DATASET EXCERPTS Block Start

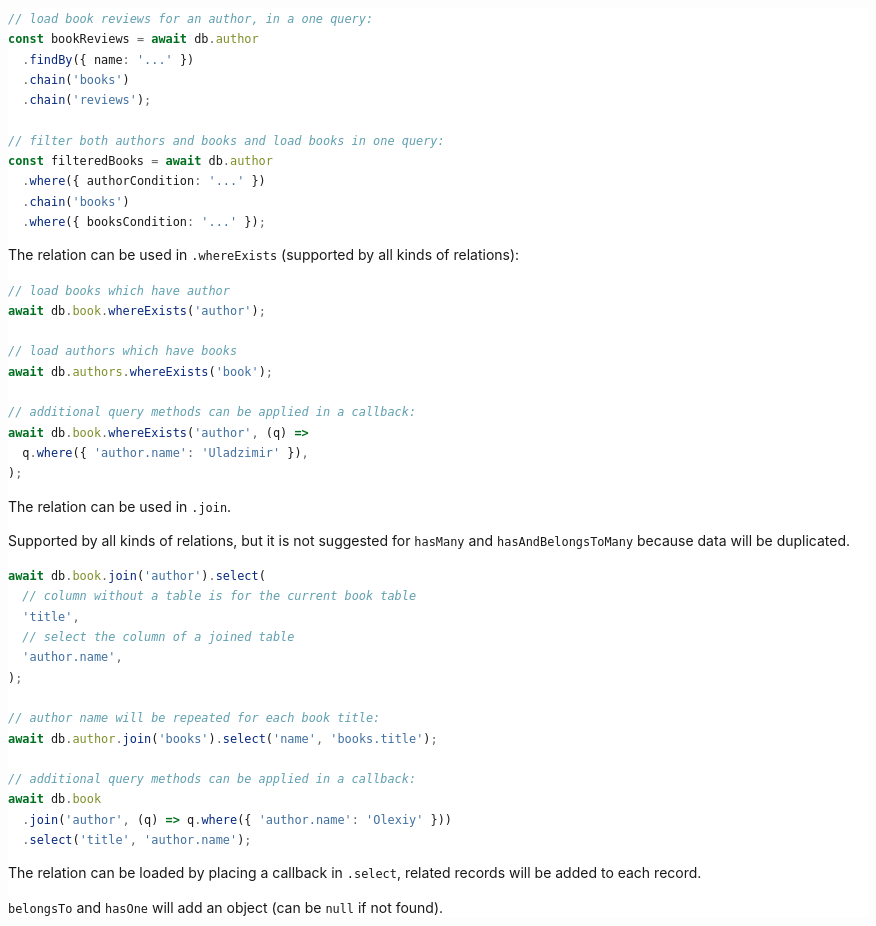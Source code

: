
 ```ts
// load book reviews for an author, in a one query:
const bookReviews = await db.author
  .findBy({ name: '...' })
  .chain('books')
  .chain('reviews');

// filter both authors and books and load books in one query:
const filteredBooks = await db.author
  .where({ authorCondition: '...' })
  .chain('books')
  .where({ booksCondition: '...' });
```

The relation can be used in `.whereExists` (supported by all kinds of relations):

```ts
// load books which have author
await db.book.whereExists('author');

// load authors which have books
await db.authors.whereExists('book');

// additional query methods can be applied in a callback:
await db.book.whereExists('author', (q) =>
  q.where({ 'author.name': 'Uladzimir' }),
);
```

The relation can be used in `.join`.

Supported by all kinds of relations, but it is not suggested for `hasMany` and `hasAndBelongsToMany` because data will be duplicated.

```ts
await db.book.join('author').select(
  // column without a table is for the current book table
  'title',
  // select the column of a joined table
  'author.name',
);

// author name will be repeated for each book title:
await db.author.join('books').select('name', 'books.title');

// additional query methods can be applied in a callback:
await db.book
  .join('author', (q) => q.where({ 'author.name': 'Olexiy' }))
  .select('title', 'author.name');
```

The relation can be loaded by placing a callback in `.select`, related records will be added to each record.

`belongsTo` and `hasOne` will add an object (can be `null` if not found).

DATASET EXCERPTS Block End

# TASK GOAL
Could you output the listing word for word, omitting every picture?

# REPLY TO THE EXERCISE
Source code

:
 ```ts
// load book reviews for an author, in a one query:
const bookReviews = await db.author
  .findBy({ name: '...' })
  .chain('books')
  .chain('reviews');

// filter both authors and books and load books in one query:
const filteredBooks = await db.author
  .where({ authorCondition: '...' })
  .chain('books')
  .where({ booksCondition: '...' });
```

The relation can be used in `.whereExists` (supported by all kinds of relations):

```ts
// load books which have author
await db.book.whereExists('author');

// load authors which have books
await db.authors.whereExists('book');

// additional query methods can be applied in a callback:
await db.book.whereExists('author', (q) =>
  q.where({ 'author.name': 'Uladzimir' }),
);
```

The relation can be used in `.join`.

Supported by all kinds of relations, but it is not suggested for `hasMany` and `hasAndBelongsToMany` because data will be duplicated.

```ts
await db.book.join('author').select(
  // column without a table is for the current book table
  'title',
  // select the column of a joined table
  'author.name',
);

// author name will be repeated for each book title:
await db.author.join('books').select('name', 'books.title');

// additional query methods can be applied in a callback:
await db.book
  .join('author', (q) => q.where({ 'author.name': 'Olexiy' }))
  .select('title', 'author.name');
```

The relation can be loaded by placing a callback in `.select`, related records will be added to each record.

`belongsTo` and `hasOne` will add an object (can be `null` if not found).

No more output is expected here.